Work task: What the task requires is an exact printout of the listing below, pictures excluded.

### Material for this exercise

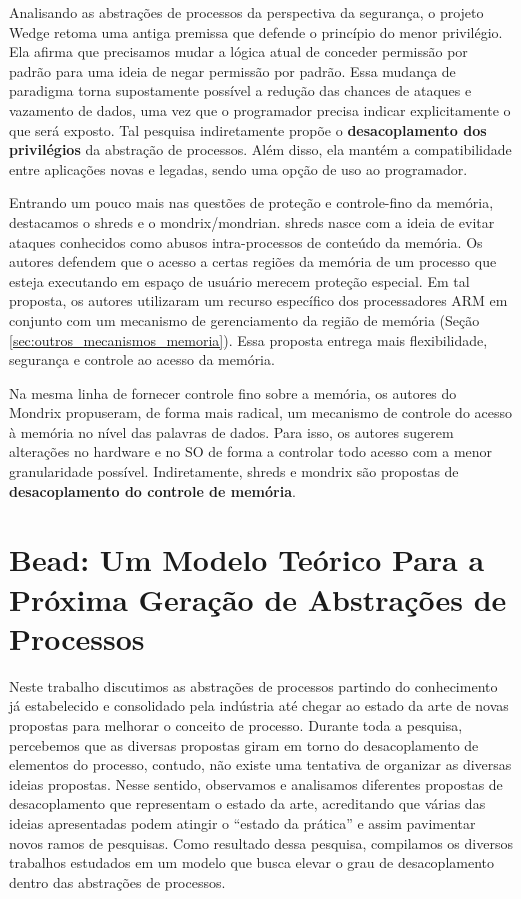 Analisando as abstrações de processos da perspectiva da segurança, o projeto
Wedge retoma uma antiga premissa que defende o princípio do menor privilégio.
Ela afirma que precisamos mudar a lógica atual de conceder permissão por
padrão para uma ideia de negar permissão por padrão. Essa mudança de paradigma
torna supostamente possível a redução das chances de ataques e vazamento de
dados, uma vez que o programador precisa indicar explicitamente o que será
exposto. Tal pesquisa indiretamente propõe o \textbf{desacoplamento dos
privilégios} da abstração de processos. Além disso, ela mantém a
compatibilidade entre aplicações novas e legadas, sendo uma opção de uso ao programador.

Entrando um pouco mais nas questões de proteção e controle-fino da memória,
destacamos o shreds e o mondrix/mondrian. shreds nasce com a ideia de evitar
ataques conhecidos como abusos intra-processos de conteúdo da memória. Os
autores defendem que o acesso a certas regiões da memória de um processo
que esteja executando em espaço de usuário merecem proteção especial. Em tal proposta, os
autores utilizaram um recurso específico dos processadores ARM em conjunto com
um mecanismo de gerenciamento da região de memória (Seção
\ref{sec:outros_mecanismos_memoria}). Essa proposta entrega mais flexibilidade,
segurança e controle ao acesso da memória.

Na mesma linha de fornecer controle fino sobre a memória, os autores do Mondrix
propuseram, de forma mais radical, um mecanismo de controle do acesso à memória
no nível das palavras de dados. Para isso, os autores sugerem alterações no
hardware e no SO de forma a controlar todo acesso com a menor granularidade
possível. Indiretamente, shreds e mondrix são propostas de
\textbf{desacoplamento do controle de memória}.

\section{Bead: Um Modelo Teórico Para a Próxima Geração de Abstrações de Processos}
\label{sec:bead}

Neste trabalho discutimos as abstrações de processos partindo do conhecimento
já estabelecido e consolidado pela indústria até chegar ao estado da arte de
novas propostas para melhorar o conceito de processo. Durante toda a pesquisa,
percebemos que as diversas propostas giram em torno do desacoplamento de
elementos do processo, contudo, não existe uma tentativa de organizar as
diversas ideias propostas. Nesse sentido, observamos e analisamos diferentes propostas de
desacoplamento que representam o estado da arte, acreditando que várias
das ideias apresentadas podem atingir o ``estado da prática'' e assim pavimentar
novos ramos de pesquisas. Como resultado dessa pesquisa, compilamos os diversos
trabalhos estudados em um modelo que busca elevar o grau de desacoplamento
dentro das abstrações de processos.


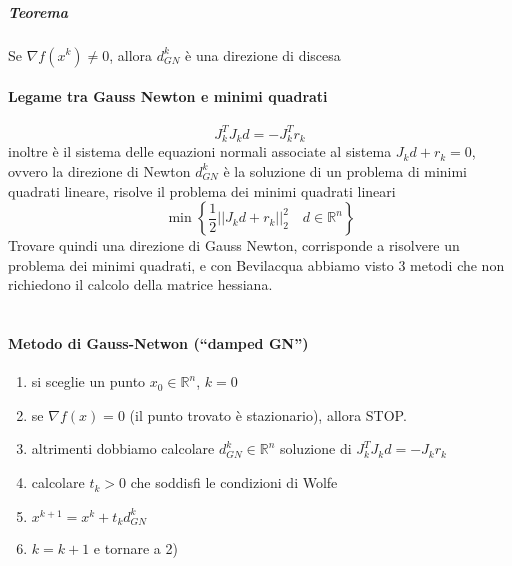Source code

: \documentclass[a4paper,10pt]{article}
\begin{document}
\subparagraph{Teorema}
Se $\nabla f(x^{k}) \neq 0$, allora $d_{GN}^{k}$ è una direzione
di discesa

\paragraph{Legame tra Gauss Newton e minimi quadrati}
$$J_{k}^{T}J_kd = - J_k^{T}r_k$$
inoltre è il sistema delle equazioni normali associate al sistema
$J_kd + r_k=0 $, ovvero la direzione di Newton $d_{GN}^{k}$ è la
soluzione di un problema di minimi quadrati lineare, risolve il
problema dei minimi quadrati lineari
$$ \min \left\{ \frac{1}{2} || J_k d + r_k ||_{2}^{2} \quad d \in \mathbb{R}^{n} \right\} $$
Trovare quindi una direzione di Gauss Newton, corrisponde
a risolvere un problema dei minimi quadrati,
e con Bevilacqua abbiamo visto 3 metodi che non richiedono
il calcolo della matrice hessiana. \\ \\

\paragraph{Metodo di Gauss-Netwon (``damped GN'')}
\begin{enumerate}
\item si sceglie un punto $x_0 \in \mathbb{R}^{n}$, $k=0$
\item se $\nabla f(x)=0$ (il punto trovato è stazionario),
      allora STOP.
\item altrimenti dobbiamo calcolare $d^{k}_{GN} \in \mathbb{R}^{n}$ soluzione
      di $J_{k}^{T}J_{k}d = -J_{k}r_{k}$
\item calcolare $t_k > 0 $ che soddisfi le condizioni di Wolfe
\item $x^{k+1} = x^{k} + t_k d_{GN}^{k}$
\item $k = k+1$ e tornare a 2)
\end{enumerate}
\end{document}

######

Answer for the task:
 Analisando as abstrações de processos da perspectiva da segurança, o projeto
Wedge retoma uma antiga premissa que defende o princípio do menor privilégio.
Ela afirma que precisamos mudar a lógica atual de conceder permissão por
padrão para uma ideia de negar permissão por padrão. Essa mudança de paradigma
torna supostamente possível a redução das chances de ataques e vazamento de
dados, uma vez que o programador precisa indicar explicitamente o que será
exposto. Tal pesquisa indiretamente propõe o \textbf{desacoplamento dos
privilégios} da abstração de processos. Além disso, ela mantém a
compatibilidade entre aplicações novas e legadas, sendo uma opção de uso ao programador.

Entrando um pouco mais nas questões de proteção e controle-fino da memória,
destacamos o shreds e o mondrix/mondrian. shreds nasce com a ideia de evitar
ataques conhecidos como abusos intra-processos de conteúdo da memória. Os
autores defendem que o acesso a certas regiões da memória de um processo
que esteja executando em espaço de usuário merecem proteção especial. Em tal proposta, os
autores utilizaram um recurso específico dos processadores ARM em conjunto com
um mecanismo de gerenciamento da região de memória (Seção
\ref{sec:outros_mecanismos_memoria}). Essa proposta entrega mais flexibilidade,
segurança e controle ao acesso da memória.

Na mesma linha de fornecer controle fino sobre a memória, os autores do Mondrix
propuseram, de forma mais radical, um mecanismo de controle do acesso à memória
no nível das palavras de dados. Para isso, os autores sugerem alterações no
hardware e no SO de forma a controlar todo acesso com a menor granularidade
possível. Indiretamente, shreds e mondrix são propostas de
\textbf{desacoplamento do controle de memória}.

\section{Bead: Um Modelo Teórico Para a Próxima Geração de Abstrações de Processos}
\label{sec:bead}

Neste trabalho discutimos as abstrações de processos partindo do conhecimento
já estabelecido e consolidado pela indústria até chegar ao estado da arte de
novas propostas para melhorar o conceito de processo. Durante toda a pesquisa,
percebemos que as diversas propostas giram em torno do desacoplamento de
elementos do processo, contudo, não existe uma tentativa de organizar as
diversas ideias propostas. Nesse sentido, observamos e analisamos diferentes propostas de
desacoplamento que representam o estado da arte, acreditando que várias
das ideias apresentadas podem atingir o ``estado da prática'' e assim pavimentar
novos ramos de pesquisas. Como resultado dessa pesquisa, compilamos os diversos
trabalhos estudados em um modelo que busca elevar o grau de desacoplamento
dentro das abstrações de processos.


Source code

: \documentclass[a4paper,10pt]{article}
\begin{document}
\subparagraph{Teorema}
Se $\nabla f(x^{k}) \neq 0$, allora $d_{GN}^{k}$ è una direzione
di discesa

\paragraph{Legame tra Gauss Newton e minimi quadrati}
$$J_{k}^{T}J_kd = - J_k^{T}r_k$$
inoltre è il sistema delle equazioni normali associate al sistema
$J_kd + r_k=0 $, ovvero la direzione di Newton $d_{GN}^{k}$ è la
soluzione di un problema di minimi quadrati lineare, risolve il
problema dei minimi quadrati lineari
$$ \min \left\{ \frac{1}{2} || J_k d + r_k ||_{2}^{2} \quad d \in \mathbb{R}^{n} \right\} $$
Trovare quindi una direzione di Gauss Newton, corrisponde
a risolvere un problema dei minimi quadrati,
e con Bevilacqua abbiamo visto 3 metodi che non richiedono
il calcolo della matrice hessiana. \\ \\

\paragraph{Metodo di Gauss-Netwon (``damped GN'')}
\begin{enumerate}
\item si sceglie un punto $x_0 \in \mathbb{R}^{n}$, $k=0$
\item se $\nabla f(x)=0$ (il punto trovato è stazionario),
      allora STOP.
\item altrimenti dobbiamo calcolare $d^{k}_{GN} \in \mathbb{R}^{n}$ soluzione
      di $J_{k}^{T}J_{k}d = -J_{k}r_{k}$
\item calcolare $t_k > 0 $ che soddisfi le condizioni di Wolfe
\item $x^{k+1} = x^{k} + t_k d_{GN}^{k}$
\item $k = k+1$ e tornare a 2)
\end{enumerate}
\end{document}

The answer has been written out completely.